Rainn Wilson Alien Drama Tops AMC's Development Slate
The Television Critics Association summer press tour wrapped up its cable portion Saturday with news out of AMC, which unleashed a deluge of production developments of the scripted and non-scripted varieties.
On the heels of the previously announced series order for Dietland, the coming-of-age, revenge fantasy from Marti Noxon (Girlfriend's Guide to Divorce) set in the beauty industry, the cable net also has Fear the Walking Dead star Colman Domingo working on family drama called In the Middle of the Street that is inspired by his play "Dot."
Being the home of The Walking Dead, it's no surprise there's also a ton of genre material in AMC's pipeline.
Among the contenders for series orders are an untitled Rainn Wilson (The Office) drama about an alien that takes over the body of a cross-addicted San Fernando man; the B movie-inspired Shock Theatre anthology from Greg Nicotero (The Walking Dead) and two of the folks behind Fox's Rocky Horror remake, Gail Berman and Joe Earley; and Chris Hardwick's Underbelly, another anthology that explores the dark side of pop culture, fandoms and celebrity "through the lens of the horror genre."
In addition, the Arrival team of screenwriter Eric Heisserer and short-story author Ted Chiang are collaborating on Liking What You See, a sci-fi drama about a small town filled with residents who no longer have the ability to perceive physical beauty. The Age of Miracles would be another sci-fi tale about a teen dealing with family drama and the fact that Earth's rotation is slowing down to disastrous results; and Ballad of Black Tom is a Lovecraftian story about a a Jazz age street musician who uncovers a magical realm and a conspiracy to destroy Earth as we know it.
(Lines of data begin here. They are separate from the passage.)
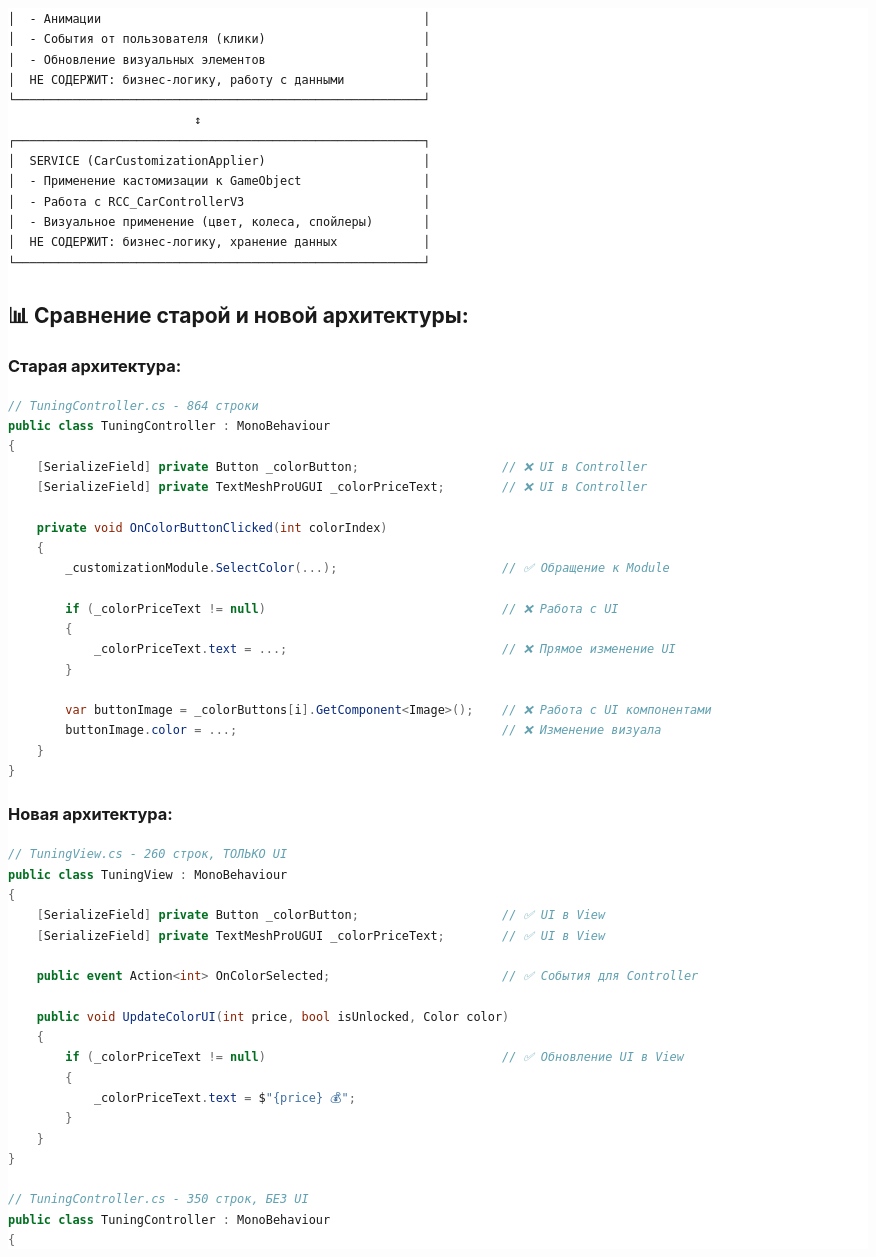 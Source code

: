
 ```
│  - Анимации                                             │
│  - События от пользователя (клики)                      │
│  - Обновление визуальных элементов                      │
│  НЕ СОДЕРЖИТ: бизнес-логику, работу с данными           │
└─────────────────────────────────────────────────────────┘
                          ↕
┌─────────────────────────────────────────────────────────┐
│  SERVICE (CarCustomizationApplier)                      │
│  - Применение кастомизации к GameObject                 │
│  - Работа с RCC_CarControllerV3                         │
│  - Визуальное применение (цвет, колеса, спойлеры)       │
│  НЕ СОДЕРЖИТ: бизнес-логику, хранение данных            │
└─────────────────────────────────────────────────────────┘
```

## 📊 Сравнение старой и новой архитектуры:

### Старая архитектура:
```csharp
// TuningController.cs - 864 строки
public class TuningController : MonoBehaviour
{
    [SerializeField] private Button _colorButton;                    // ❌ UI в Controller
    [SerializeField] private TextMeshProUGUI _colorPriceText;        // ❌ UI в Controller
    
    private void OnColorButtonClicked(int colorIndex)
    {
        _customizationModule.SelectColor(...);                       // ✅ Обращение к Module
        
        if (_colorPriceText != null)                                 // ❌ Работа с UI
        {
            _colorPriceText.text = ...;                              // ❌ Прямое изменение UI
        }
        
        var buttonImage = _colorButtons[i].GetComponent<Image>();    // ❌ Работа с UI компонентами
        buttonImage.color = ...;                                     // ❌ Изменение визуала
    }
}
```

### Новая архитектура:
```csharp
// TuningView.cs - 260 строк, ТОЛЬКО UI
public class TuningView : MonoBehaviour
{
    [SerializeField] private Button _colorButton;                    // ✅ UI в View
    [SerializeField] private TextMeshProUGUI _colorPriceText;        // ✅ UI в View
    
    public event Action<int> OnColorSelected;                        // ✅ События для Controller
    
    public void UpdateColorUI(int price, bool isUnlocked, Color color)
    {
        if (_colorPriceText != null)                                 // ✅ Обновление UI в View
        {
            _colorPriceText.text = $"{price} 💰";
        }
    }
}

// TuningController.cs - 350 строк, БЕЗ UI
public class TuningController : MonoBehaviour
{
``` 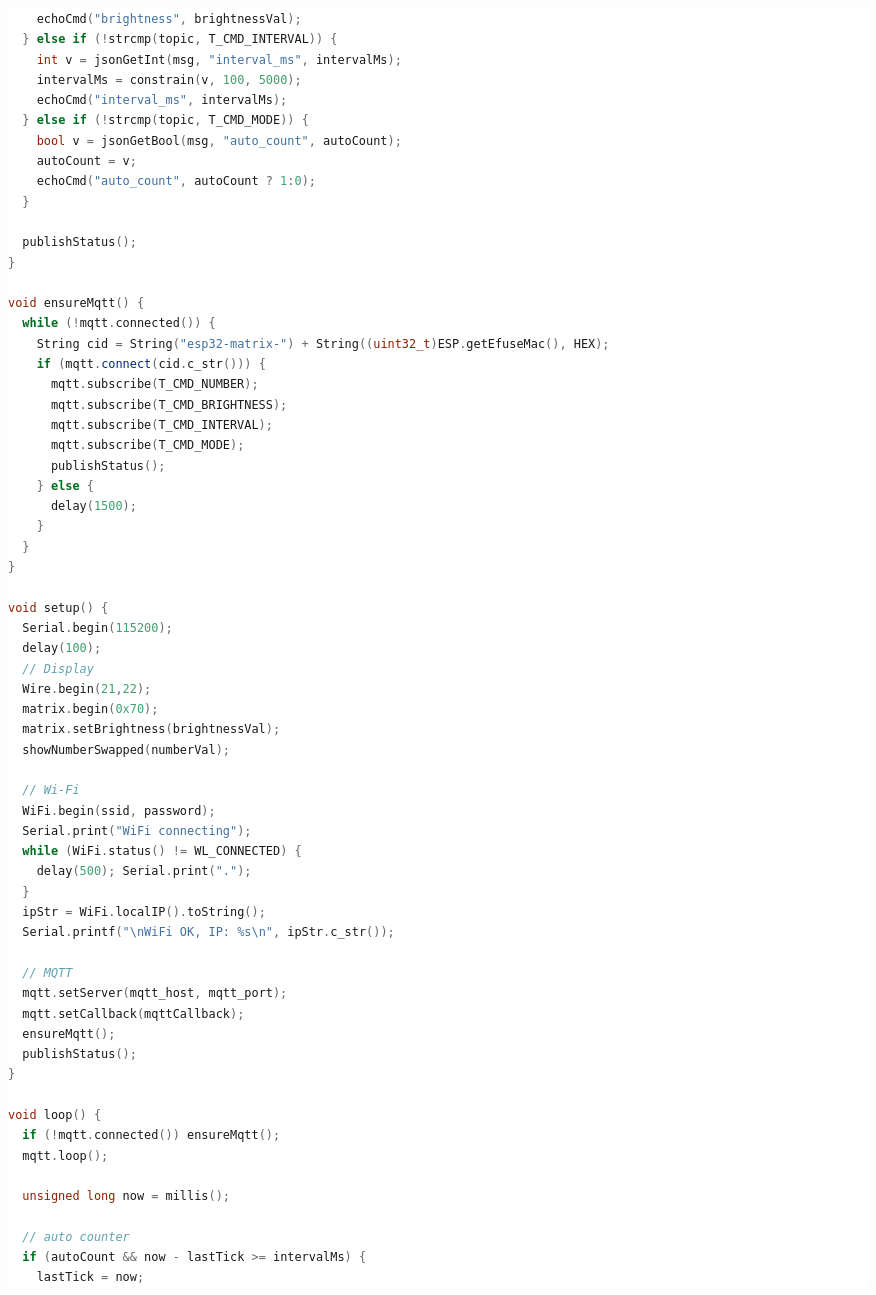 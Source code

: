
 ```cpp
    echoCmd("brightness", brightnessVal);
  } else if (!strcmp(topic, T_CMD_INTERVAL)) {
    int v = jsonGetInt(msg, "interval_ms", intervalMs);
    intervalMs = constrain(v, 100, 5000);
    echoCmd("interval_ms", intervalMs);
  } else if (!strcmp(topic, T_CMD_MODE)) {
    bool v = jsonGetBool(msg, "auto_count", autoCount);
    autoCount = v;
    echoCmd("auto_count", autoCount ? 1:0);
  }

  publishStatus();
}

void ensureMqtt() {
  while (!mqtt.connected()) {
    String cid = String("esp32-matrix-") + String((uint32_t)ESP.getEfuseMac(), HEX);
    if (mqtt.connect(cid.c_str())) {
      mqtt.subscribe(T_CMD_NUMBER);
      mqtt.subscribe(T_CMD_BRIGHTNESS);
      mqtt.subscribe(T_CMD_INTERVAL);
      mqtt.subscribe(T_CMD_MODE);
      publishStatus();
    } else {
      delay(1500);
    }
  }
}

void setup() {
  Serial.begin(115200);
  delay(100);
  // Display
  Wire.begin(21,22);
  matrix.begin(0x70);
  matrix.setBrightness(brightnessVal);
  showNumberSwapped(numberVal);

  // Wi‑Fi
  WiFi.begin(ssid, password);
  Serial.print("WiFi connecting");
  while (WiFi.status() != WL_CONNECTED) {
    delay(500); Serial.print(".");
  }
  ipStr = WiFi.localIP().toString();
  Serial.printf("\nWiFi OK, IP: %s\n", ipStr.c_str());

  // MQTT
  mqtt.setServer(mqtt_host, mqtt_port);
  mqtt.setCallback(mqttCallback);
  ensureMqtt();
  publishStatus();
}

void loop() {
  if (!mqtt.connected()) ensureMqtt();
  mqtt.loop();

  unsigned long now = millis();

  // auto counter
  if (autoCount && now - lastTick >= intervalMs) {
    lastTick = now;
``` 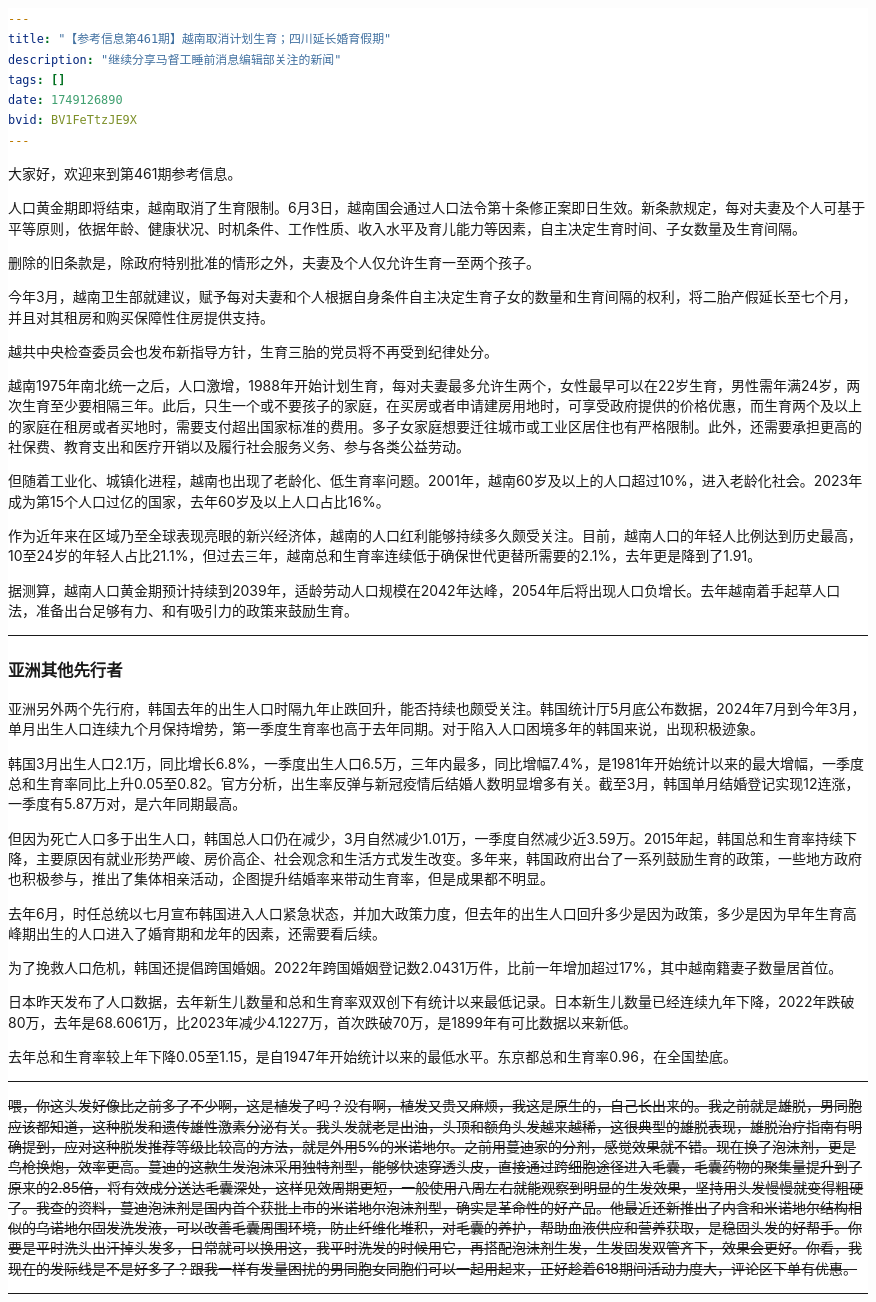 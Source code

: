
 ```yaml
---
title: "【参考信息第461期】越南取消计划生育；四川延长婚育假期"
description: "继续分享马督工睡前消息编辑部关注的新闻"
tags: []
date: 1749126890
bvid: BV1FeTtzJE9X
---
```

大家好，欢迎来到第461期参考信息。

人口黄金期即将结束，越南取消了生育限制。6月3日，越南国会通过人口法令第十条修正案即日生效。新条款规定，每对夫妻及个人可基于平等原则，依据年龄、健康状况、时机条件、工作性质、收入水平及育儿能力等因素，自主决定生育时间、子女数量及生育间隔。

删除的旧条款是，除政府特别批准的情形之外，夫妻及个人仅允许生育一至两个孩子。

今年3月，越南卫生部就建议，赋予每对夫妻和个人根据自身条件自主决定生育子女的数量和生育间隔的权利，将二胎产假延长至七个月，并且对其租房和购买保障性住房提供支持。

越共中央检查委员会也发布新指导方针，生育三胎的党员将不再受到纪律处分。

越南1975年南北统一之后，人口激增，1988年开始计划生育，每对夫妻最多允许生两个，女性最早可以在22岁生育，男性需年满24岁，两次生育至少要相隔三年。此后，只生一个或不要孩子的家庭，在买房或者申请建房用地时，可享受政府提供的价格优惠，而生育两个及以上的家庭在租房或者买地时，需要支付超出国家标准的费用。多子女家庭想要迁往城市或工业区居住也有严格限制。此外，还需要承担更高的社保费、教育支出和医疗开销以及履行社会服务义务、参与各类公益劳动。

但随着工业化、城镇化进程，越南也出现了老龄化、低生育率问题。2001年，越南60岁及以上的人口超过10%，进入老龄化社会。2023年成为第15个人口过亿的国家，去年60岁及以上人口占比16%。

作为近年来在区域乃至全球表现亮眼的新兴经济体，越南的人口红利能够持续多久颇受关注。目前，越南人口的年轻人比例达到历史最高，10至24岁的年轻人占比21.1%，但过去三年，越南总和生育率连续低于确保世代更替所需要的2.1%，去年更是降到了1.91。

据测算，越南人口黄金期预计持续到2039年，适龄劳动人口规模在2042年达峰，2054年后将出现人口负增长。去年越南着手起草人口法，准备出台足够有力、和有吸引力的政策来鼓励生育。

---

### 亚洲其他先行者

亚洲另外两个先行府，韩国去年的出生人口时隔九年止跌回升，能否持续也颇受关注。韩国统计厅5月底公布数据，2024年7月到今年3月，单月出生人口连续九个月保持增势，第一季度生育率也高于去年同期。对于陷入人口困境多年的韩国来说，出现积极迹象。

韩国3月出生人口2.1万，同比增长6.8%，一季度出生人口6.5万，三年内最多，同比增幅7.4%，是1981年开始统计以来的最大增幅，一季度总和生育率同比上升0.05至0.82。官方分析，出生率反弹与新冠疫情后结婚人数明显增多有关。截至3月，韩国单月结婚登记实现12连涨，一季度有5.87万对，是六年同期最高。

但因为死亡人口多于出生人口，韩国总人口仍在减少，3月自然减少1.01万，一季度自然减少近3.59万。2015年起，韩国总和生育率持续下降，主要原因有就业形势严峻、房价高企、社会观念和生活方式发生改变。多年来，韩国政府出台了一系列鼓励生育的政策，一些地方政府也积极参与，推出了集体相亲活动，企图提升结婚率来带动生育率，但是成果都不明显。

去年6月，时任总统以七月宣布韩国进入人口紧急状态，并加大政策力度，但去年的出生人口回升多少是因为政策，多少是因为早年生育高峰期出生的人口进入了婚育期和龙年的因素，还需要看后续。

为了挽救人口危机，韩国还提倡跨国婚姻。2022年跨国婚姻登记数2.0431万件，比前一年增加超过17%，其中越南籍妻子数量居首位。

日本昨天发布了人口数据，去年新生儿数量和总和生育率双双创下有统计以来最低记录。日本新生儿数量已经连续九年下降，2022年跌破80万，去年是68.6061万，比2023年减少4.1227万，首次跌破70万，是1899年有可比数据以来新低。

去年总和生育率较上年下降0.05至1.15，是自1947年开始统计以来的最低水平。东京都总和生育率0.96，在全国垫底。

---

~~喂，你这头发好像比之前多了不少啊，这是植发了吗？没有啊，植发又贵又麻烦，我这是原生的，自己长出来的。我之前就是雄脱，男同胞应该都知道，这种脱发和遗传雄性激素分泌有关。我头发就老是出油，头顶和额角头发越来越稀，这很典型的雄脱表现，雄脱治疗指南有明确提到，应对这种脱发推荐等级比较高的方法，就是外用5%的米诺地尔。之前用蔓迪家的分剂，感觉效果就不错。现在换了泡沫剂，更是鸟枪换炮，效率更高。蔓迪的这款生发泡沫采用独特剂型，能够快速穿透头皮，直接通过跨细胞途径进入毛囊，毛囊药物的聚集量提升到了原来的2.85倍，将有效成分送达毛囊深处，这样见效周期更短，一般使用八周左右就能观察到明显的生发效果，坚持用头发慢慢就变得粗硬了。我查的资料，蔓迪泡沫剂是国内首个获批上市的米诺地尔泡沫剂型，确实是革命性的好产品。他最近还新推出了内含和米诺地尔结构相似的乌诺地尔固发洗发液，可以改善毛囊周围环境，防止纤维化堆积，对毛囊的养护，帮助血液供应和营养获取，是稳固头发的好帮手。你要是平时洗头出汗掉头发多，日常就可以换用这，我平时洗发的时候用它，再搭配泡沫剂生发，生发固发双管齐下，效果会更好。你看，我现在的发际线是不是好多了？跟我一样有发量困扰的男同胞女同胞们可以一起用起来，正好趁着618期间活动力度大，评论区下单有优惠。~~

---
On the unscripted front, Wicked West aims to be a weekly look at the most messed up real-life tales from the frontier, including serial killers and deadly family feuds, while the docu-series AMC Visionaries is already confirmed to debut "Robert Kirkman's Secret History of Comics," "Eli Roth's History of Horror," "Rap Yearbook" and "James Cameron's Story of Science Fiction."